Reconciling Different Theories of Learning with an Agent-based Model of Procedural Learning
Sina Rismanchian, Shayan Doroudi

TL;DR
This paper introduces Procedural ABICAP, a computational model that unifies different learning theories to better understand procedural learning and resolve conflicting claims in educational frameworks.
Contribution
The study presents a novel computational model that reconciles ICAP, KLI, and CLT theories for procedural learning, addressing their conflicting claims.
Findings
Model demonstrates how different theories can be integrated.

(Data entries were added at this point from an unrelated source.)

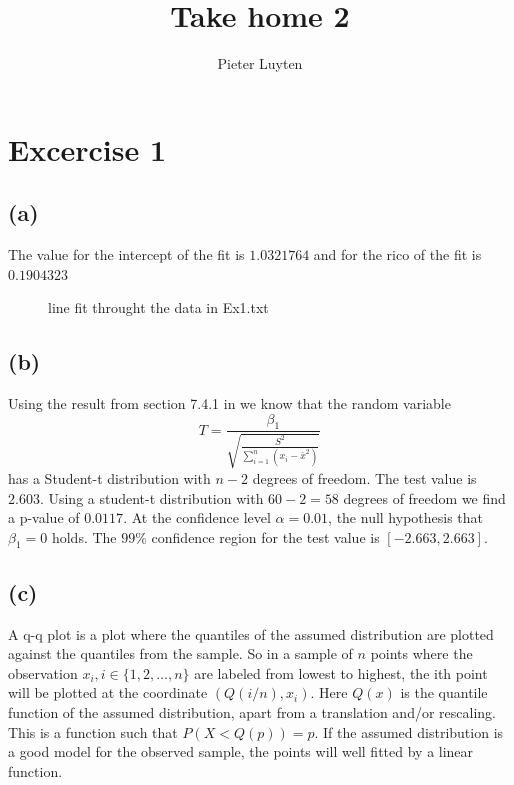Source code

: \documentclass[a4paper]{article}
\title{Take home 2}
\author{Pieter Luyten}
\begin{document}
\maketitle

\section*{Excercise 1}
\subsection*{(a)}
\noindent {}

The value for the intercept of the fit is $1.0321764$ and for the rico of the fit is $0.1904323$
\begin{figure}[H]
	\centering
	
	\caption{line fit throught the data in Ex1.txt}
	\label{fig:fit-1a}
\end{figure}

\newpage
\subsection*{(b)}
\noindent {}

Using the result from section 7.4.1 in \cite{course-notes} we know that the random variable
\begin{equation*}
	T = \frac{\beta_1}{\sqrt{ \frac{S^2}{ \sum_{i=1}^{n}(x_i-\bar{x}^2)}}}
\end{equation*}
has a Student-t distribution with $n-2$ degrees of freedom. The test value is $2.603$. Using a student-t distribution with $60-2=58$ degrees of freedom we find a p-value of $0.0117$. At the confidence level $\alpha=0.01$, the null hypothesis that $\beta_1=0$ holds. The $99\%$ confidence region for the test value is $[-2.663, 2.663]$.

\subsection*{(c)}
\noindent {}

A q-q plot is a plot where the quantiles of the assumed distribution are plotted against the quantiles from the sample. So in a sample of $n$ points where the observation $x_i, i \in \{1,2, \ldots, n\}$ are labeled from lowest to highest, the ith point will be plotted at the coordinate $(Q(i/n), x_i)$.
Here $Q(x)$ is the quantile function of the assumed distribution, apart from a translation and/or rescaling. This is a function such that $ P( X < Q(p)) = p$. If the assumed distribution is a good model for the observed sample, the points will well fitted by a linear function.
\end{document}
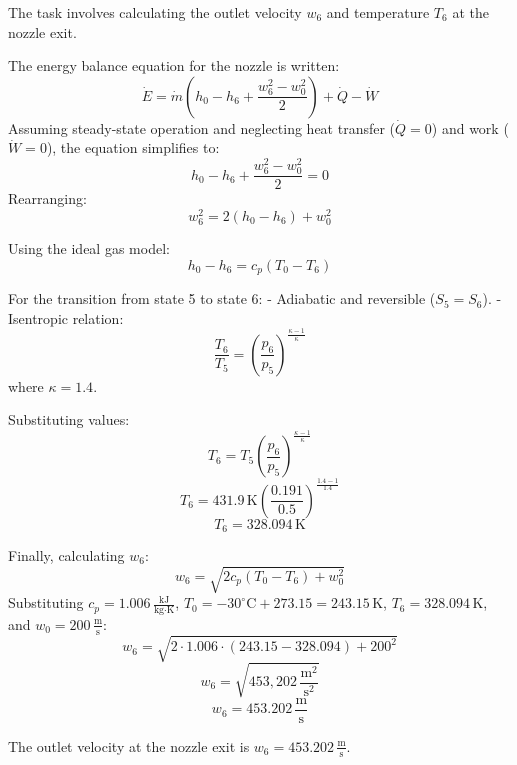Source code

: The task involves calculating the outlet velocity \( w_6 \) and temperature \( T_6 \) at the nozzle exit.  

The energy balance equation for the nozzle is written:  
\[
\dot{E} = \dot{m} \left( h_0 - h_6 + \frac{w_6^2 - w_0^2}{2} \right) + \dot{Q} - \dot{W}
\]  
Assuming steady-state operation and neglecting heat transfer (\( \dot{Q} = 0 \)) and work (\( \dot{W} = 0 \)), the equation simplifies to:  
\[
h_0 - h_6 + \frac{w_6^2 - w_0^2}{2} = 0
\]  
Rearranging:  
\[
w_6^2 = 2(h_0 - h_6) + w_0^2
\]  

Using the ideal gas model:  
\[
h_0 - h_6 = c_p (T_0 - T_6)
\]  

For the transition from state 5 to state 6:  
- Adiabatic and reversible (\( S_{5} = S_{6} \)).  
- Isentropic relation:  
\[
\frac{T_6}{T_5} = \left( \frac{p_6}{p_5} \right)^{\frac{\kappa - 1}{\kappa}}
\]  
where \( \kappa = 1.4 \).  

Substituting values:  
\[
T_6 = T_5 \left( \frac{p_6}{p_5} \right)^{\frac{\kappa - 1}{\kappa}}
\]  
\[
T_6 = 431.9 \, \text{K} \left( \frac{0.191}{0.5} \right)^{\frac{1.4 - 1}{1.4}}
\]  
\[
T_6 = 328.094 \, \text{K}
\]  

Finally, calculating \( w_6 \):  
\[
w_6 = \sqrt{2 c_p (T_0 - T_6) + w_0^2}
\]  
Substituting \( c_p = 1.006 \, \frac{\text{kJ}}{\text{kg·K}} \), \( T_0 = -30^\circ\text{C} + 273.15 = 243.15 \, \text{K} \), \( T_6 = 328.094 \, \text{K} \), and \( w_0 = 200 \, \frac{\text{m}}{\text{s}} \):  
\[
w_6 = \sqrt{2 \cdot 1.006 \cdot (243.15 - 328.094) + 200^2}
\]  
\[
w_6 = \sqrt{453,202 \, \frac{\text{m}^2}{\text{s}^2}}
\]  
\[
w_6 = 453.202 \, \frac{\text{m}}{\text{s}}
\]  

The outlet velocity at the nozzle exit is \( w_6 = 453.202 \, \frac{\text{m}}{\text{s}} \).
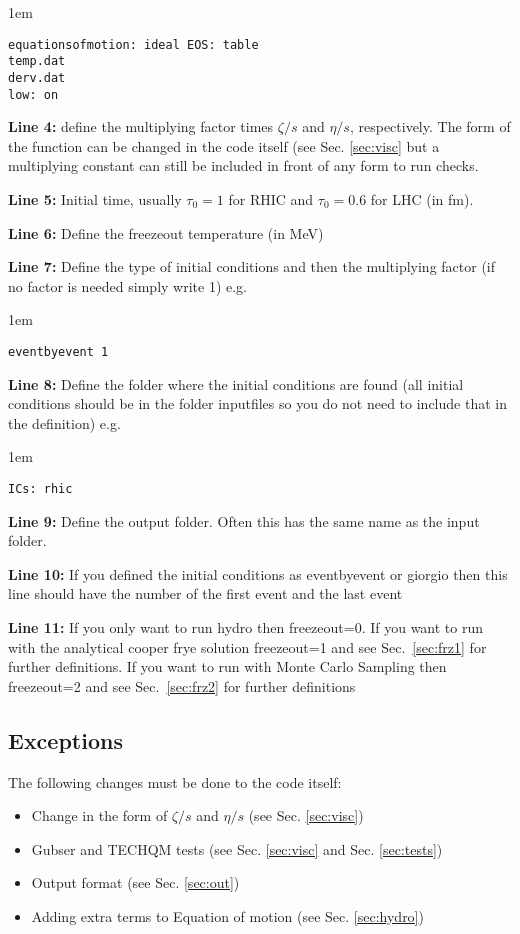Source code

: \documentclass[article]{revtex4-1}
\newcommand{\code}[1]{\bigskip\noindent\begin{addmargin}[3em]{1em}\begin{linenumbers}\texttt{#1}\end{linenumbers}\end{addmargin}\bigskip}
\begin{document}
\code{equationsofmotion: ideal EOS: table\\
temp.dat\\
derv.dat\\
low: on}  

{\bf Line 4:} define the multiplying factor times $\zeta/s$ and $\eta/s$, respectively.  The form of the function can be changed in the code itself (see Sec. \ref{sec:visc} but a multiplying constant can still be included in front of any form to run checks.

{\bf Line 5:} Initial time, usually $\tau_0=1$ for RHIC and $\tau_0=0.6$ for LHC (in fm). 

{\bf Line 6:} Define the freezeout temperature (in MeV)

{\bf Line 7:} Define the type of initial conditions and then the multiplying factor (if no factor is needed simply write 1) e.g. 

\code{eventbyevent 1}

{\bf Line 8:} Define the folder where the initial conditions are found (all initial conditions should be in the folder inputfiles so you do not need to include that in the definition) e.g.

\code{ICs: rhic}

{\bf Line 9:} Define the output folder. Often this has the same name as the input folder.

{\bf Line 10:} If you defined the initial conditions as eventbyevent or giorgio then this line should have the number of the first event and the last event

{\bf Line 11:} If you only want to run hydro then freezeout=0.  If you want to run with the analytical cooper frye solution freezeout=1 and see Sec.\ \ref{sec:frz1} for further definitions.  If you want to run with Monte Carlo Sampling then freezeout=2 and see Sec.\ \ref{sec:frz2} for further definitions

\subsection{Exceptions}

The following changes must be done to the code itself:

\begin{itemize}
\item Change in the form of $\zeta/s$ and $\eta/s$ (see Sec. \ref{sec:visc})
\item Gubser and TECHQM tests (see Sec. \ref{sec:visc} and Sec. \ref{sec:tests})
\item Output format (see Sec. \ref{sec:out})
\item Adding extra terms to Equation of motion (see Sec. \ref{sec:hydro})
\end{itemize}
\end{document}
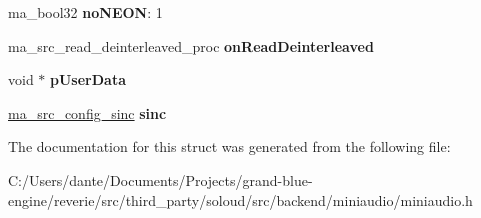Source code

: \begin{DoxyCompactItemize}
ma\+\_\+bool32 {\bfseries no\+N\+E\+ON}\+: 1
\item 
\mbox{\label{structma__src__config_a6c1c533eddf4d0b50c2384f97aa7ae9a}} 
ma\+\_\+src\+\_\+read\+\_\+deinterleaved\+\_\+proc {\bfseries on\+Read\+Deinterleaved}
\item 
\mbox{\label{structma__src__config_a937a422ddff21d4e261bc41e5af90a12}} 
void $\ast$ {\bfseries p\+User\+Data}
\item 
\mbox{\label{structma__src__config_a3cde1179f4139978673bc87b6836efc9}} 
\mbox{\hyperlink{structma__src__config__sinc}{ma\+\_\+src\+\_\+config\+\_\+sinc}} {\bfseries sinc}
\end{DoxyCompactItemize}


The documentation for this struct was generated from the following file\+:\begin{DoxyCompactItemize}
\item 
C\+:/\+Users/dante/\+Documents/\+Projects/grand-\/blue-\/engine/reverie/src/third\+\_\+party/soloud/src/backend/miniaudio/miniaudio.\+h\end{DoxyCompactItemize}
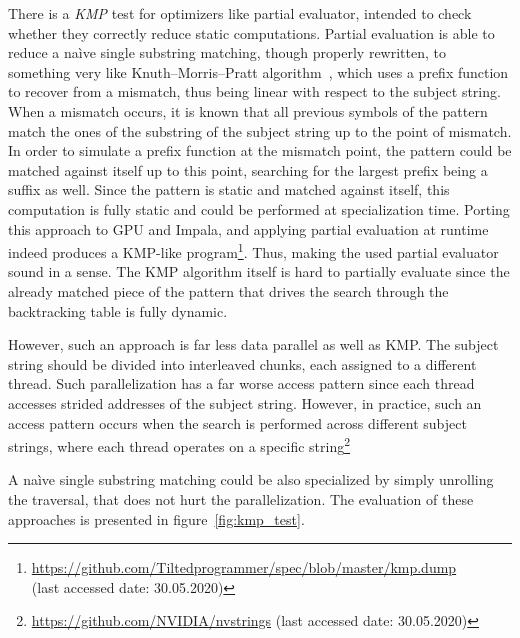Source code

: There is a \emph{KMP} test for optimizers like partial evaluator, intended to check whether they correctly reduce static computations. 
Partial evaluation is able to reduce a na\`ive single substring matching, though properly rewritten, to something very like Knuth--Morris--Pratt algorithm~\cite{KMP-Danvy}, which uses a prefix function to recover from a mismatch, thus being linear with respect to the subject string.
When a mismatch occurs, it is known that all previous symbols of the pattern match the ones of the substring of the subject string up to the point of mismatch. 
In order to simulate a prefix function at the mismatch point, the pattern could be matched against itself up to this point, searching for the largest prefix being a suffix as well.
Since the pattern is static and matched against itself, this computation is fully static and could be performed at specialization time.
Porting this approach to GPU and Impala, and applying partial evaluation at runtime indeed produces a KMP-like program\footnote{\url{https://github.com/Tiltedprogrammer/spec/blob/master/kmp.dump}\\ (last accessed date: 30.05.2020)}. Thus, making the used partial evaluator sound in a sense. The KMP algorithm itself is hard to partially evaluate since the already matched piece of the pattern that drives the search through the backtracking table is fully dynamic.

However, such an approach is far less data parallel as well as KMP. The subject string should be divided into interleaved chunks, each assigned to a different thread. Such parallelization has a far worse access pattern since each thread accesses strided addresses of the subject string. However, in practice, such an access pattern occurs when the search is performed across different subject strings, where each thread operates on a specific string\footnote{\url{https://github.com/NVIDIA/nvstrings} (last accessed date: 30.05.2020)}

A na\`ive single substring matching could be also specialized by simply unrolling the traversal, that does not hurt the parallelization. The evaluation of these approaches is presented in figure~\ref{fig:kmp_test}.

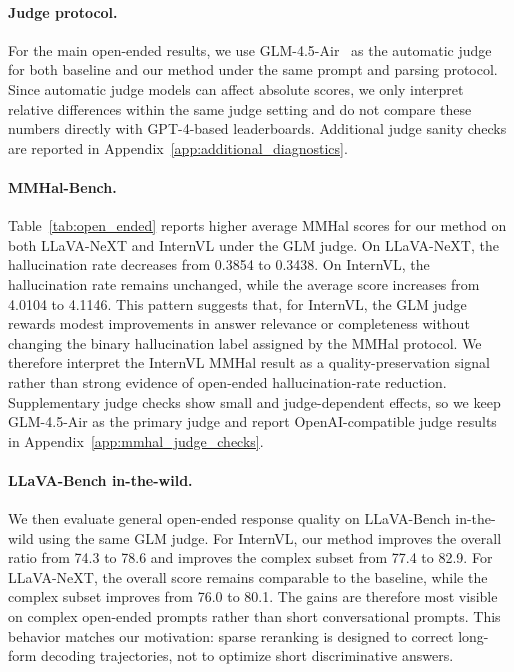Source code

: \documentclass[11pt]{article}
\begin{document}
  \paragraph{Judge protocol.}
  For the main open-ended results, we use GLM-4.5-Air~\citep{glm45arc2025} as the automatic judge for both baseline and our method under the same prompt and parsing protocol.
  Since automatic judge models can affect absolute scores, we only interpret relative differences within the same judge setting and do not compare these numbers directly
  with GPT-4-based leaderboards.
  Additional judge sanity checks are reported in Appendix~\ref{app:additional_diagnostics}.

  \paragraph{MMHal-Bench.}
  Table~\ref{tab:open_ended} reports higher average MMHal scores for our method on both LLaVA-NeXT and InternVL under the GLM judge.
  On LLaVA-NeXT, the hallucination rate decreases from 0.3854 to 0.3438.
  On InternVL, the hallucination rate remains unchanged, while the average score increases from 4.0104 to 4.1146.
  This pattern suggests that, for InternVL, the GLM judge rewards modest improvements in answer relevance or completeness without changing the binary hallucination label assigned by the MMHal protocol.
  We therefore interpret the InternVL MMHal result as a quality-preservation signal rather than strong evidence of open-ended hallucination-rate reduction.
  Supplementary judge checks show small and judge-dependent effects, so we keep GLM-4.5-Air as the primary judge and report OpenAI-compatible judge results in Appendix~\ref{app:mmhal_judge_checks}.

  \paragraph{LLaVA-Bench in-the-wild.}
  We then evaluate general open-ended response quality on LLaVA-Bench in-the-wild using the same GLM judge.
  For InternVL, our method improves the overall ratio from 74.3 to 78.6 and improves the complex subset from 77.4 to 82.9.
  For LLaVA-NeXT, the overall score remains comparable to the baseline, while the complex subset improves from 76.0 to 80.1.
  The gains are therefore most visible on complex open-ended prompts rather than short conversational prompts.
  This behavior matches our motivation: sparse reranking is designed to correct long-form decoding trajectories, not to optimize short discriminative answers.
\end{document}
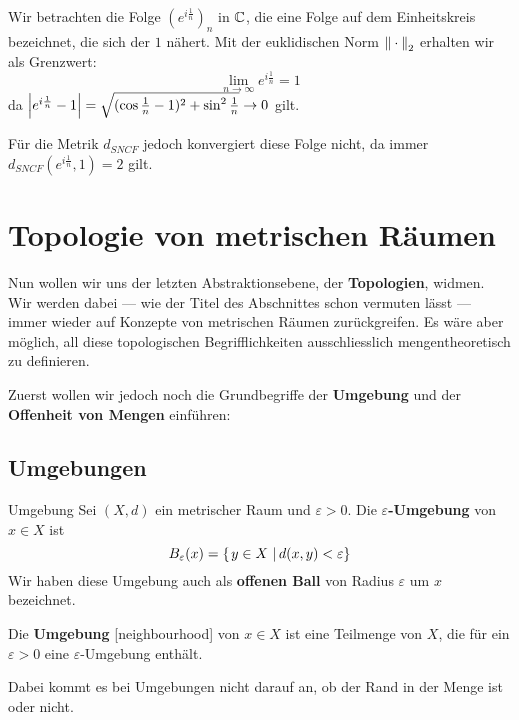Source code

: \begin{example} Wir betrachten die Folge $(e^{i\frac{1}{n}})_n$ in $\mathbb{C}$, die eine Folge auf dem Einheitskreis bezeichnet, die sich der $1$ nähert. Mit der euklidischen Norm $\left\|\:\cdot\:\right\|_2$ erhalten wir als Grenzwert:
$$\lim_{n \to \infty} e^{i\frac{1}{n}} = 1$$
da $\left|e^{i\frac{1}{n}} - 1\right| = \sqrt{(\cos \frac{1}{n} - 1)^2 + \sin^2\frac{1}{n}} \to 0$ gilt. 

Für die Metrik $d_{SNCF}$ jedoch konvergiert diese Folge nicht, da immer $d_{SNCF}(e^{i\frac{1}{n}}, 1) = 2$ gilt.
\end{example}

\section{Topologie von metrischen Räumen}
Nun wollen wir uns der letzten Abstraktionsebene, der \textbf{Topologien}, widmen. Wir werden dabei --- wie der Titel des Abschnittes schon vermuten lässt --- immer wieder auf Konzepte von metrischen Räumen zurückgreifen. Es wäre aber möglich, all diese topologischen Begrifflichkeiten ausschliesslich mengentheoretisch zu definieren. 

Zuerst wollen wir jedoch noch die Grundbegriffe der \textbf{Umgebung} und der \textbf{Offenheit von Mengen} einführen:

\subsection{Umgebungen}
\begin{definition}{Umgebung}{}
Sei $(X,d)$ ein metrischer Raum und $\varepsilon > 0$. Die \textbf{$\varepsilon$-Umgebung} von $x \in X$ ist
$$B_\varepsilon(x) = \left\{\left.y \in X \ \right| d(x,y)<\varepsilon \right\}$$
Wir haben diese Umgebung auch als \textbf{offenen Ball} von Radius $\varepsilon$ um $x$ bezeichnet. 

Die \textbf{Umgebung} [neighbourhood] von $x \in X$ ist eine Teilmenge von $X$, die für ein $\varepsilon > 0$ eine $\varepsilon$-Umgebung enthält. 
\end{definition}
Dabei kommt es bei Umgebungen nicht darauf an, ob der Rand in der Menge ist oder nicht.

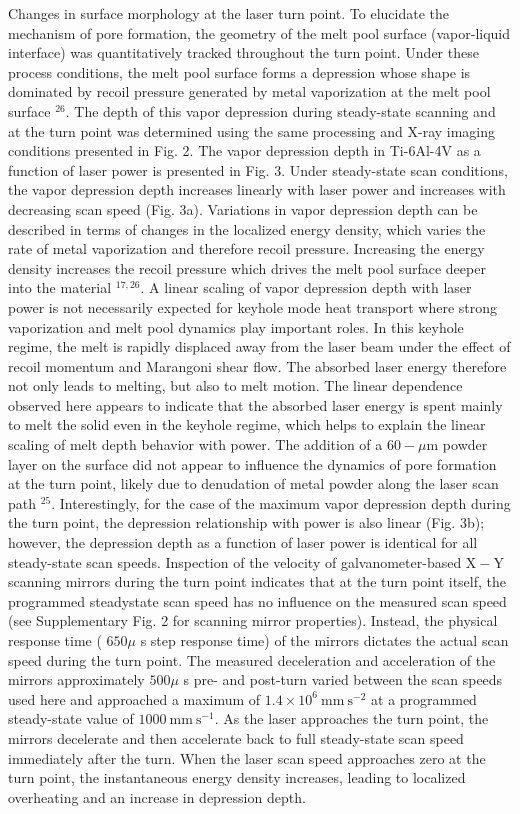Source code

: \documentclass[10pt]{article}
\begin{document}
Changes in surface morphology at the laser turn point. To elucidate the mechanism of pore formation, the geometry of the melt pool surface (vapor-liquid interface) was quantitatively tracked throughout the turn point. Under these process conditions, the melt pool surface forms a depression whose shape is dominated by recoil pressure generated by metal vaporization at the melt pool surface ${ }^{26}$. The depth of this vapor depression during steady-state scanning and at the turn point was determined using the same processing and X-ray imaging conditions presented in Fig. 2. The vapor depression depth in Ti-6Al-4V as a function of laser power is presented in Fig. 3. Under steady-state scan conditions, the vapor depression depth increases linearly with laser power and increases with decreasing scan speed (Fig. 3a). Variations in vapor depression depth can be described in terms of changes in the localized energy density, which varies the rate of metal vaporization and therefore recoil pressure. Increasing the energy density increases the recoil pressure which drives the melt pool surface deeper into the material ${ }^{17,26}$. A linear scaling of vapor depression depth with laser power is not necessarily expected for keyhole mode heat transport where strong vaporization and melt pool dynamics play important roles. In this keyhole regime, the melt is rapidly displaced away from the laser beam under the effect of recoil momentum and Marangoni shear flow. The absorbed laser energy therefore not only leads to melting, but also to melt motion. The linear dependence observed here appears to indicate that the absorbed laser energy is spent mainly to melt the solid even in the keyhole regime, which helps to explain the linear scaling of melt depth behavior with power. The addition of a $60-\mu \mathrm{m}$ powder layer on the surface did not appear to influence the dynamics of pore formation at the turn point, likely due to denudation of metal powder along the laser scan path ${ }^{25}$. Interestingly, for the case of the maximum vapor depression depth during the turn point, the depression relationship with power is also linear (Fig. 3b); however, the depression depth as a function of laser power is identical for all steady-state scan speeds. Inspection of the velocity of galvanometer-based $\mathrm{X}-\mathrm{Y}$ scanning mirrors during the turn point indicates that at the turn point itself, the programmed steadystate scan speed has no influence on the measured scan speed (see Supplementary Fig. 2 for scanning mirror properties). Instead, the physical response time ( $650 \mu$ s step response time) of the mirrors dictates the actual scan speed during the turn point. The measured deceleration and acceleration of the mirrors approximately $500 \mu$ s pre- and post-turn varied between the scan speeds used here and approached a maximum of $1.4 \times 10^{6} \mathrm{~mm} \mathrm{~s}^{-2}$ at a programmed steady-state value of $1000 \mathrm{~mm} \mathrm{~s}^{-1}$. As the laser approaches the turn point, the mirrors decelerate and then accelerate back to full steady-state scan speed immediately after the turn. When the laser scan speed approaches zero at the turn point, the instantaneous energy density increases, leading to localized overheating and an increase in depression depth.
\end{document}
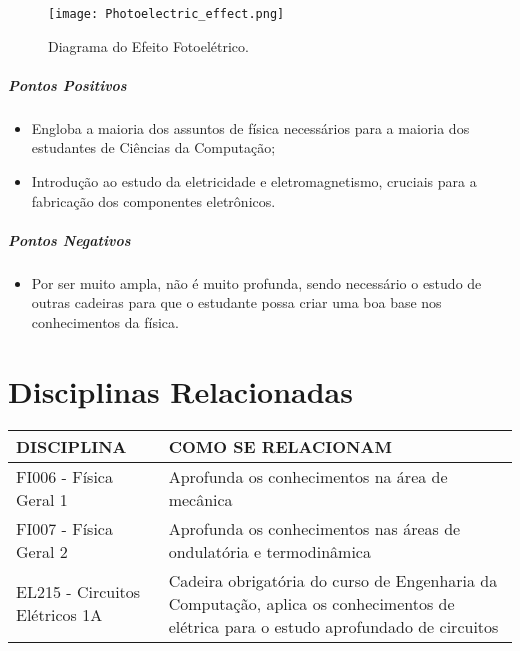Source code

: \documentclass[a4paper]{article}
\begin{document}
\begin{figure}[h]
\centering
\texttt{[image: Photoelectric\_effect.png]}
\caption{\label{fig:EfeitoFotoeletrico}Diagrama do Efeito Fotoelétrico.\cite{photoelectric_effect:WC}}
\end{figure}

\subparagraph{Pontos Positivos}
\begin{itemize}
\item Engloba a maioria dos assuntos de física necessários para a maioria dos estudantes de Ciências da Computação;
\item Introdução ao estudo da eletricidade e eletromagnetismo, cruciais para a fabricação dos componentes eletrônicos.
\end{itemize}

\subparagraph{Pontos Negativos}
\begin{itemize}
\item Por ser muito ampla, não é muito profunda, sendo necessário o estudo de outras cadeiras para que o estudante possa criar uma boa base nos conhecimentos da física. 
\end{itemize}

\section{Disciplinas Relacionadas}

\begin{table}[H]
\centering
\label{my-label}
\begin{tabular}{|l|L{6cm}|}
\hline
DISCIPLINA & COMO SE RELACIONAM \\ \hline
FI006 - Física Geral 1 & Aprofunda os conhecimentos na área de mecânica \\ \hline
FI007 - Física Geral 2 & Aprofunda os conhecimentos nas áreas de ondulatória e termodinâmica \\ \hline
EL215 - Circuitos Elétricos 1A & Cadeira obrigatória do curso de Engenharia da Computação, aplica os conhecimentos de elétrica para o estudo aprofundado de circuitos
\\ \hline
\end{tabular}
\end{table}



\end{document}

Simulations show the model's ability to reconcile conflicting results.
Provides a tool for testing educational interventions.
Abstract
Computational models of human learning can play a significant role in enhancing our knowledge about nuances in theoretical and qualitative learning theories and frameworks. There are many existing frameworks in educational settings that have shown to be verified using empirical studies, but at times we find these theories make conflicting claims or recommendations for instruction. In this study, we propose a new computational model of human learning, Procedural ABICAP, that reconciles the ICAP, Knowledge-Learning-Instruction (KLI), and cognitive load theory (CLT) frameworks for learning procedural knowledge. ICAP assumes that constructive learning generally yields better learning outcomes, while theories such as KLI and CLT claim that this is not always true. We suppose that one reason for this may be that ICAP is primarily used for conceptual learning and is underspecified as a…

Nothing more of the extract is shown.